Quote the entries that follow exactly, leaving none out.

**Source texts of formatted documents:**
────────────────
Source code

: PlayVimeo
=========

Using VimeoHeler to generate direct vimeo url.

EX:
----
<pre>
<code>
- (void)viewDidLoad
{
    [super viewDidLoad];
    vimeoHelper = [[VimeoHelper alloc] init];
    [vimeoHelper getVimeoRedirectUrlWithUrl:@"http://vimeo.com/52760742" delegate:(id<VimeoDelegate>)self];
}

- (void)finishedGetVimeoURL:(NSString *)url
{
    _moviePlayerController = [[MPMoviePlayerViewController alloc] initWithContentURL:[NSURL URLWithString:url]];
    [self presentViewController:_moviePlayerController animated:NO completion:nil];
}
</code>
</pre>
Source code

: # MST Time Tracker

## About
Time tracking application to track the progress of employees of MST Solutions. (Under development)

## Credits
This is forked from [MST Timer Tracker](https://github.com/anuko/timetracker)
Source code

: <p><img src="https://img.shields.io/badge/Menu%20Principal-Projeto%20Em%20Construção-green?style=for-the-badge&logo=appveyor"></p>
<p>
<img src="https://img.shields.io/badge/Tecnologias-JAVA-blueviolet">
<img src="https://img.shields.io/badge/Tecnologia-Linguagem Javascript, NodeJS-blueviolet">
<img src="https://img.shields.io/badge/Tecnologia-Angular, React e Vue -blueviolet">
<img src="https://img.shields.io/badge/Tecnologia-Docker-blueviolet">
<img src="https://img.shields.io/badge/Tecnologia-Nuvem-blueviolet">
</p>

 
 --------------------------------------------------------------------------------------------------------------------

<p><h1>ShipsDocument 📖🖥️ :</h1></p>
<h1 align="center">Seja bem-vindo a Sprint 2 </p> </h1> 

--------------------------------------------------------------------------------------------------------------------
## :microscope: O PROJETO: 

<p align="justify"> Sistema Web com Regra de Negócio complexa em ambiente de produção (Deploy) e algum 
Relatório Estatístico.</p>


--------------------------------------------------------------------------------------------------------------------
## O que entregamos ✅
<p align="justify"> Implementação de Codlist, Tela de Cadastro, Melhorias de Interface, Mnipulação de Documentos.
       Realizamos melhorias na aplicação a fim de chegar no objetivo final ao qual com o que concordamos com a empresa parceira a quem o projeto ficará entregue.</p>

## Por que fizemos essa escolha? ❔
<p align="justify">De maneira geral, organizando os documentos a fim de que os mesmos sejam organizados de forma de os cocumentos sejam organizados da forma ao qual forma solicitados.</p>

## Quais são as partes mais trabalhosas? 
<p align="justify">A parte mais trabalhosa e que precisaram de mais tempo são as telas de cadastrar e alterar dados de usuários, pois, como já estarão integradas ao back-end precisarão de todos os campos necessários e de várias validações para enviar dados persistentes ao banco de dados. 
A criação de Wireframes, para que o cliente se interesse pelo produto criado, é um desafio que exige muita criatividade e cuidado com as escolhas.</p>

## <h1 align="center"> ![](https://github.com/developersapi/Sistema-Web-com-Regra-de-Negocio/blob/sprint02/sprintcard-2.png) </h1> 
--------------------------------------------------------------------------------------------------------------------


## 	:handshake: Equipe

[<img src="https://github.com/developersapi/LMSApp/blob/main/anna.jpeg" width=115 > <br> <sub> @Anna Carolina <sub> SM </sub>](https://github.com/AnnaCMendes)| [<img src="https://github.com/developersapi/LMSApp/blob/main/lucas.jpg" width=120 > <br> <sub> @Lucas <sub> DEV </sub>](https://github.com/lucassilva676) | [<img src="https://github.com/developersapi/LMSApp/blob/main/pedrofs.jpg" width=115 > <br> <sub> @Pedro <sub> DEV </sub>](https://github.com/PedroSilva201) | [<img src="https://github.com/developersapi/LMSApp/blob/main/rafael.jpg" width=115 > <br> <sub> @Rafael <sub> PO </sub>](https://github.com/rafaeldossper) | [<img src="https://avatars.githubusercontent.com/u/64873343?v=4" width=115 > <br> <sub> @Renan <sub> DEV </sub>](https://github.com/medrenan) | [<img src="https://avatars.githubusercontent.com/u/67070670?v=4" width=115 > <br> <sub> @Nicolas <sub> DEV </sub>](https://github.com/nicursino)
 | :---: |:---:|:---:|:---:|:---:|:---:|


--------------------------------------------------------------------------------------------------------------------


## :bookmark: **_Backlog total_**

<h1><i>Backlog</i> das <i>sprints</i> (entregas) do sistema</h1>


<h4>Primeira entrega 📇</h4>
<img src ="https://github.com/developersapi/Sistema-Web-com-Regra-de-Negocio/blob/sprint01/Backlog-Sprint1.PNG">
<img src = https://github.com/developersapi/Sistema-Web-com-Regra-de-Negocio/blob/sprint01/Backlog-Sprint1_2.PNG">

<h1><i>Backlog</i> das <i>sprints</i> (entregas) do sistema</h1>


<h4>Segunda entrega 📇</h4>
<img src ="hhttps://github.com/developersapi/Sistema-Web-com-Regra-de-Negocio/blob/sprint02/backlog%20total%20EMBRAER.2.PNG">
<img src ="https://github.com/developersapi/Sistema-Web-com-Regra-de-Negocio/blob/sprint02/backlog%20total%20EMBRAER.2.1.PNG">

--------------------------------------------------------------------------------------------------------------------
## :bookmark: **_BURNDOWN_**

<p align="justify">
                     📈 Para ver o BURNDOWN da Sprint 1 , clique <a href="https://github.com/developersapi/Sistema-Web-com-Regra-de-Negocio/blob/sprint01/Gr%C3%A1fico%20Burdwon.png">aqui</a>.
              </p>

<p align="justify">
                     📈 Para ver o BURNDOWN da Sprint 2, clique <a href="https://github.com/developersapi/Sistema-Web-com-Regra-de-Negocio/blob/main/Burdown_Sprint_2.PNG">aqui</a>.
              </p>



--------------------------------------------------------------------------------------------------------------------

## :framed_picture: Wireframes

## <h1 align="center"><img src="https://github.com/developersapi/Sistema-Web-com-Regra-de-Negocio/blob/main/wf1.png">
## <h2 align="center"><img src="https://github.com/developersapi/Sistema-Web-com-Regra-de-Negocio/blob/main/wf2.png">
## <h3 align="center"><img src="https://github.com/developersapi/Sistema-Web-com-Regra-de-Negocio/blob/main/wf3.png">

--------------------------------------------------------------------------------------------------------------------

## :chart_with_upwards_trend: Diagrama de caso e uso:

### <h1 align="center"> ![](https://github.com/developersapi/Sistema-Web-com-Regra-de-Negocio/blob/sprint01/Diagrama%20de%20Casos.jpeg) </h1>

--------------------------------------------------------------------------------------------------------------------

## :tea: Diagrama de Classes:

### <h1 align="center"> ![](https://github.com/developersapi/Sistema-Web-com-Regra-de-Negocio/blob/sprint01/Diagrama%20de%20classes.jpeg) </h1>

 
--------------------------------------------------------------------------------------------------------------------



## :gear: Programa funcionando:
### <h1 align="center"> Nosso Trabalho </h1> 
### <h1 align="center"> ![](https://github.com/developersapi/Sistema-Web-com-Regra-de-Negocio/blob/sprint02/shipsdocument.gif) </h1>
────────────────
**TASK RESPONSE:**
Source code

: PlayVimeo
=========

Using VimeoHeler to generate direct vimeo url.

EX:
----
<pre>
<code>
- (void)viewDidLoad
{
    [super viewDidLoad];
    vimeoHelper = [[VimeoHelper alloc] init];
    [vimeoHelper getVimeoRedirectUrlWithUrl:@"http://vimeo.com/52760742" delegate:(id<VimeoDelegate>)self];
}

- (void)finishedGetVimeoURL:(NSString *)url
{
    _moviePlayerController = [[MPMoviePlayerViewController alloc] initWithContentURL:[NSURL URLWithString:url]];
    [self presentViewController:_moviePlayerController animated:NO completion:nil];
}
</code>
</pre>
Source code

: # MST Time Tracker

## About
Time tracking application to track the progress of employees of MST Solutions. (Under development)

## Credits
This is forked from [MST Timer Tracker](https://github.com/anuko/timetracker)
Source code

: <p><img src="https://img.shields.io/badge/Menu%20Principal-Projeto%20Em%20Construção-green?style=for-the-badge&logo=appveyor"></p>
<p>
<img src="https://img.shields.io/badge/Tecnologias-JAVA-blueviolet">
<img src="https://img.shields.io/badge/Tecnologia-Linguagem Javascript, NodeJS-blueviolet">
<img src="https://img.shields.io/badge/Tecnologia-Angular, React e Vue -blueviolet">
<img src="https://img.shields.io/badge/Tecnologia-Docker-blueviolet">
<img src="https://img.shields.io/badge/Tecnologia-Nuvem-blueviolet">
</p>

 
 --------------------------------------------------------------------------------------------------------------------

<p><h1>ShipsDocument 📖🖥️ :</h1></p>
<h1 align="center">Seja bem-vindo a Sprint 2 </p> </h1> 

--------------------------------------------------------------------------------------------------------------------
## :microscope: O PROJETO: 

<p align="justify"> Sistema Web com Regra de Negócio complexa em ambiente de produção (Deploy) e algum 
Relatório Estatístico.</p>


--------------------------------------------------------------------------------------------------------------------
## O que entregamos ✅
<p align="justify"> Implementação de Codlist, Tela de Cadastro, Melhorias de Interface, Mnipulação de Documentos.
       Realizamos melhorias na aplicação a fim de chegar no objetivo final ao qual com o que concordamos com a empresa parceira a quem o projeto ficará entregue.</p>

## Por que fizemos essa escolha? ❔
<p align="justify">De maneira geral, organizando os documentos a fim de que os mesmos sejam organizados de forma de os cocumentos sejam organizados da forma ao qual forma solicitados.</p>

## Quais são as partes mais trabalhosas? 
<p align="justify">A parte mais trabalhosa e que precisaram de mais tempo são as telas de cadastrar e alterar dados de usuários, pois, como já estarão integradas ao back-end precisarão de todos os campos necessários e de várias validações para enviar dados persistentes ao banco de dados. 
A criação de Wireframes, para que o cliente se interesse pelo produto criado, é um desafio que exige muita criatividade e cuidado com as escolhas.</p>

## <h1 align="center"> ![](https://github.com/developersapi/Sistema-Web-com-Regra-de-Negocio/blob/sprint02/sprintcard-2.png) </h1> 
--------------------------------------------------------------------------------------------------------------------


## 	:handshake: Equipe

[<img src="https://github.com/developersapi/LMSApp/blob/main/anna.jpeg" width=115 > <br> <sub> @Anna Carolina <sub> SM </sub>](https://github.com/AnnaCMendes)| [<img src="https://github.com/developersapi/LMSApp/blob/main/lucas.jpg" width=120 > <br> <sub> @Lucas <sub> DEV </sub>](https://github.com/lucassilva676) | [<img src="https://github.com/developersapi/LMSApp/blob/main/pedrofs.jpg" width=115 > <br> <sub> @Pedro <sub> DEV </sub>](https://github.com/PedroSilva201) | [<img src="https://github.com/developersapi/LMSApp/blob/main/rafael.jpg" width=115 > <br> <sub> @Rafael <sub> PO </sub>](https://github.com/rafaeldossper) | [<img src="https://avatars.githubusercontent.com/u/64873343?v=4" width=115 > <br> <sub> @Renan <sub> DEV </sub>](https://github.com/medrenan) | [<img src="https://avatars.githubusercontent.com/u/67070670?v=4" width=115 > <br> <sub> @Nicolas <sub> DEV </sub>](https://github.com/nicursino)
 | :---: |:---:|:---:|:---:|:---:|:---:|


--------------------------------------------------------------------------------------------------------------------


## :bookmark: **_Backlog total_**

<h1><i>Backlog</i> das <i>sprints</i> (entregas) do sistema</h1>


<h4>Primeira entrega 📇</h4>
<img src ="https://github.com/developersapi/Sistema-Web-com-Regra-de-Negocio/blob/sprint01/Backlog-Sprint1.PNG">
<img src = https://github.com/developersapi/Sistema-Web-com-Regra-de-Negocio/blob/sprint01/Backlog-Sprint1_2.PNG">

<h1><i>Backlog</i> das <i>sprints</i> (entregas) do sistema</h1>


<h4>Segunda entrega 📇</h4>
<img src ="hhttps://github.com/developersapi/Sistema-Web-com-Regra-de-Negocio/blob/sprint02/backlog%20total%20EMBRAER.2.PNG">
<img src ="https://github.com/developersapi/Sistema-Web-com-Regra-de-Negocio/blob/sprint02/backlog%20total%20EMBRAER.2.1.PNG">

--------------------------------------------------------------------------------------------------------------------
## :bookmark: **_BURNDOWN_**

<p align="justify">
                     📈 Para ver o BURNDOWN da Sprint 1 , clique <a href="https://github.com/developersapi/Sistema-Web-com-Regra-de-Negocio/blob/sprint01/Gr%C3%A1fico%20Burdwon.png">aqui</a>.
              </p>

<p align="justify">
                     📈 Para ver o BURNDOWN da Sprint 2, clique <a href="https://github.com/developersapi/Sistema-Web-com-Regra-de-Negocio/blob/main/Burdown_Sprint_2.PNG">aqui</a>.
              </p>



--------------------------------------------------------------------------------------------------------------------

## :framed_picture: Wireframes

## <h1 align="center"><img src="https://github.com/developersapi/Sistema-Web-com-Regra-de-Negocio/blob/main/wf1.png">
## <h2 align="center"><img src="https://github.com/developersapi/Sistema-Web-com-Regra-de-Negocio/blob/main/wf2.png">
## <h3 align="center"><img src="https://github.com/developersapi/Sistema-Web-com-Regra-de-Negocio/blob/main/wf3.png">

--------------------------------------------------------------------------------------------------------------------

## :chart_with_upwards_trend: Diagrama de caso e uso:

### <h1 align="center"> ![](https://github.com/developersapi/Sistema-Web-com-Regra-de-Negocio/blob/sprint01/Diagrama%20de%20Casos.jpeg) </h1>

--------------------------------------------------------------------------------------------------------------------

## :tea: Diagrama de Classes:

### <h1 align="center"> ![](https://github.com/developersapi/Sistema-Web-com-Regra-de-Negocio/blob/sprint01/Diagrama%20de%20classes.jpeg) </h1>

 
--------------------------------------------------------------------------------------------------------------------



## :gear: Programa funcionando:
### <h1 align="center"> Nosso Trabalho </h1> 
### <h1 align="center"> ![](https://github.com/developersapi/Sistema-Web-com-Regra-de-Negocio/blob/sprint02/shipsdocument.gif) </h1>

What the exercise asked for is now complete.